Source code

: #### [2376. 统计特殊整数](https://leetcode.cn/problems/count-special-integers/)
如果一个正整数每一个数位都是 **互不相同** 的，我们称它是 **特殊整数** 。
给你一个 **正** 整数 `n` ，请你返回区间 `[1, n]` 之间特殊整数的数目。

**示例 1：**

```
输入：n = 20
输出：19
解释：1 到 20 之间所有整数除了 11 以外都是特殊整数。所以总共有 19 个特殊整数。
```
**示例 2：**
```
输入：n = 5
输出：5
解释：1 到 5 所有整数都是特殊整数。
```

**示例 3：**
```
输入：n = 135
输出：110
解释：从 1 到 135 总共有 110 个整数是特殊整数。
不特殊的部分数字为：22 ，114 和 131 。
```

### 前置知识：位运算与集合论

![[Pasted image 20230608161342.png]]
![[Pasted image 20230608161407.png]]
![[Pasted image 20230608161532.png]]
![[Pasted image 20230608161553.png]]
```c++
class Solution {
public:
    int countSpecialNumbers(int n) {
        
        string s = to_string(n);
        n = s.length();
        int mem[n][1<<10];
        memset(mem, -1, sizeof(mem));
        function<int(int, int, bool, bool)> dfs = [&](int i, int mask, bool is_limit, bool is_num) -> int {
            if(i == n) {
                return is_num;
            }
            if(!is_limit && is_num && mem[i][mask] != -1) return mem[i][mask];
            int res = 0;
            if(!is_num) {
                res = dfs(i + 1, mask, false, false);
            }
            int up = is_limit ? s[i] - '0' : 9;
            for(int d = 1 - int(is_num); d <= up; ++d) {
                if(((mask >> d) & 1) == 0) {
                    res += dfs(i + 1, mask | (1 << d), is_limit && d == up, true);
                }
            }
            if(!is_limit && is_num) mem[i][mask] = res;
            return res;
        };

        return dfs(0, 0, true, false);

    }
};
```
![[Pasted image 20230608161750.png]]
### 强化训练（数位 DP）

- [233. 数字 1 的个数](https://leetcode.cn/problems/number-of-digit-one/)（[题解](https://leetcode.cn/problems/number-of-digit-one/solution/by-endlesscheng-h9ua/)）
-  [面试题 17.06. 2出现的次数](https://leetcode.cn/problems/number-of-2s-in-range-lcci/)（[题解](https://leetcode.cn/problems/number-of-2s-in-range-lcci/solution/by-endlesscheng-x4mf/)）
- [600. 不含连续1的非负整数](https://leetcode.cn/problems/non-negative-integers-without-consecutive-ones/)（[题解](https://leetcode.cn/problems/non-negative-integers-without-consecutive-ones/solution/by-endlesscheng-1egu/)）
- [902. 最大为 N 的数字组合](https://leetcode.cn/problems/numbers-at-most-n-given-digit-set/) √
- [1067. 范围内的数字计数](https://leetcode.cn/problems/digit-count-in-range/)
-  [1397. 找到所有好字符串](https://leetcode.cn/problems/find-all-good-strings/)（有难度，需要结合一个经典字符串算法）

○ ○ ○ ○

### BRIEF
Nothing in the entries above may be left out; retype them all exactly.

### OUTPUT BELOW
Source code

: #### [2376. 统计特殊整数](https://leetcode.cn/problems/count-special-integers/)
如果一个正整数每一个数位都是 **互不相同** 的，我们称它是 **特殊整数** 。
给你一个 **正** 整数 `n` ，请你返回区间 `[1, n]` 之间特殊整数的数目。

**示例 1：**

```
输入：n = 20
输出：19
解释：1 到 20 之间所有整数除了 11 以外都是特殊整数。所以总共有 19 个特殊整数。
```
**示例 2：**
```
输入：n = 5
输出：5
解释：1 到 5 所有整数都是特殊整数。
```

**示例 3：**
```
输入：n = 135
输出：110
解释：从 1 到 135 总共有 110 个整数是特殊整数。
不特殊的部分数字为：22 ，114 和 131 。
```

### 前置知识：位运算与集合论

![[Pasted image 20230608161342.png]]
![[Pasted image 20230608161407.png]]
![[Pasted image 20230608161532.png]]
![[Pasted image 20230608161553.png]]
```c++
class Solution {
public:
    int countSpecialNumbers(int n) {
        
        string s = to_string(n);
        n = s.length();
        int mem[n][1<<10];
        memset(mem, -1, sizeof(mem));
        function<int(int, int, bool, bool)> dfs = [&](int i, int mask, bool is_limit, bool is_num) -> int {
            if(i == n) {
                return is_num;
            }
            if(!is_limit && is_num && mem[i][mask] != -1) return mem[i][mask];
            int res = 0;
            if(!is_num) {
                res = dfs(i + 1, mask, false, false);
            }
            int up = is_limit ? s[i] - '0' : 9;
            for(int d = 1 - int(is_num); d <= up; ++d) {
                if(((mask >> d) & 1) == 0) {
                    res += dfs(i + 1, mask | (1 << d), is_limit && d == up, true);
                }
            }
            if(!is_limit && is_num) mem[i][mask] = res;
            return res;
        };

        return dfs(0, 0, true, false);

    }
};
```
![[Pasted image 20230608161750.png]]
### 强化训练（数位 DP）

- [233. 数字 1 的个数](https://leetcode.cn/problems/number-of-digit-one/)（[题解](https://leetcode.cn/problems/number-of-digit-one/solution/by-endlesscheng-h9ua/)）
-  [面试题 17.06. 2出现的次数](https://leetcode.cn/problems/number-of-2s-in-range-lcci/)（[题解](https://leetcode.cn/problems/number-of-2s-in-range-lcci/solution/by-endlesscheng-x4mf/)）
- [600. 不含连续1的非负整数](https://leetcode.cn/problems/non-negative-integers-without-consecutive-ones/)（[题解](https://leetcode.cn/problems/non-negative-integers-without-consecutive-ones/solution/by-endlesscheng-1egu/)）
- [902. 最大为 N 的数字组合](https://leetcode.cn/problems/numbers-at-most-n-given-digit-set/) √
- [1067. 范围内的数字计数](https://leetcode.cn/problems/digit-count-in-range/)
-  [1397. 找到所有好字符串](https://leetcode.cn/problems/find-all-good-strings/)（有难度，需要结合一个经典字符串算法）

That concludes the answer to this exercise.